Individual Submission Summary
Share...

Direct link:

The Social Production of Counterprotest: The Dynamics of Anti-Racist and Anti-Fascist Contestation, 2016 to 2020

Sun, August 10, 10:00 to 11:30am, Swissotel, Floor: Concourse Level, Zurich A

Abstract

Between the 2016 and 2020 elections, white power protest events proliferated across the United States. While these developments have been widely discussed, the processes and practices whereby such events are successfully contested within the context of contemporary American politics remain largely understudied and relatively little understood. The present paper draws on an extended ethnographic study of twenty-three cases of organized resistance -- involving a constellation of self-described "anti-racist" and "anti-fascist" countermovements scattered across eight US states -- to develop a series of falsifiable propositions as to the conditions of possibility for the production of successful anti-racist and anti-fascist contestation. From the larger population of US protest events, I constructed a sample of twenty-three cases of counterprotest.
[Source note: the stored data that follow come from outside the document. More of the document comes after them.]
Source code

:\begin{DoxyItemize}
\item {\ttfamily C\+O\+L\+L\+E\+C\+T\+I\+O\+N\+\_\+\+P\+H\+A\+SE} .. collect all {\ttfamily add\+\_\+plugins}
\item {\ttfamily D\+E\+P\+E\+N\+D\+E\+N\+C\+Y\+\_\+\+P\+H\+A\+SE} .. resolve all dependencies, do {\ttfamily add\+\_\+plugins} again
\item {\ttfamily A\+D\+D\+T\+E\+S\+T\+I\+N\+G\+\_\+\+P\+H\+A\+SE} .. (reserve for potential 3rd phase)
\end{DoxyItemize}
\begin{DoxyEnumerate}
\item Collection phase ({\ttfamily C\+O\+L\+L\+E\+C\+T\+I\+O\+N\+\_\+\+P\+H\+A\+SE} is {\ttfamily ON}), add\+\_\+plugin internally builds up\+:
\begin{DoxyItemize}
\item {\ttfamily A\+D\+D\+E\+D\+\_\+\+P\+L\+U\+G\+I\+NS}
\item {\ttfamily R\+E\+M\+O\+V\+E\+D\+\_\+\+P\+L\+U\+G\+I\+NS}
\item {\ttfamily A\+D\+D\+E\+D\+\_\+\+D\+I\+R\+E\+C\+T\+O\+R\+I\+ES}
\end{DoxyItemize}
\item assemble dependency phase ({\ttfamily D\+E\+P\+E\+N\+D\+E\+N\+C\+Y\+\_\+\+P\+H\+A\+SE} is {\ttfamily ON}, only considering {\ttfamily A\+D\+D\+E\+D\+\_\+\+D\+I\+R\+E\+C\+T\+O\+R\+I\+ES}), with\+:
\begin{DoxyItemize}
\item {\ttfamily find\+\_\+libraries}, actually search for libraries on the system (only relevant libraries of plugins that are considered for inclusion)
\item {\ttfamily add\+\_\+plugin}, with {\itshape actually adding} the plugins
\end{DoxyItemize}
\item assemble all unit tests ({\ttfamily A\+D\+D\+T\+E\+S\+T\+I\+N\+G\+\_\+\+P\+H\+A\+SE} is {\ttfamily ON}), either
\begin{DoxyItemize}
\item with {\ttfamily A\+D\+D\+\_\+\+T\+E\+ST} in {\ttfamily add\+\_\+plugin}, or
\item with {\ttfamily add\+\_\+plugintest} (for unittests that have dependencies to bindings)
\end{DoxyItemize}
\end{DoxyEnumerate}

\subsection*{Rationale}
In order to directly observe the relevant actors and objects of analysis from the ground up, I personally attended a total of eleven of these events over a period of more than four years from 2016 to 2020. For the remaining thirteen cases, I engaged in digital ethnography at a physical distance from the events of interest, following the digital paper trail of posts on social media platforms, as well as content from private correspondence that was subsequently made public. Additionally, I compiled a running archive of media coverage of the events of interest. My findings suggest that successful anti-racist and anti-fascist contestation has distinctive conditions of possibility, including the modes of solidarity formation necessary to sustain multiracial, intergenerational, and intercommunal coalitions; the forms of self-organization specific to organizing in virtual as space; the means of resource generation required to meet the needs of counterprotesters; and, importantly, the relative demobilization of law enforcement. Each of these conditions had to be in place for white power events to be effectively disrupted.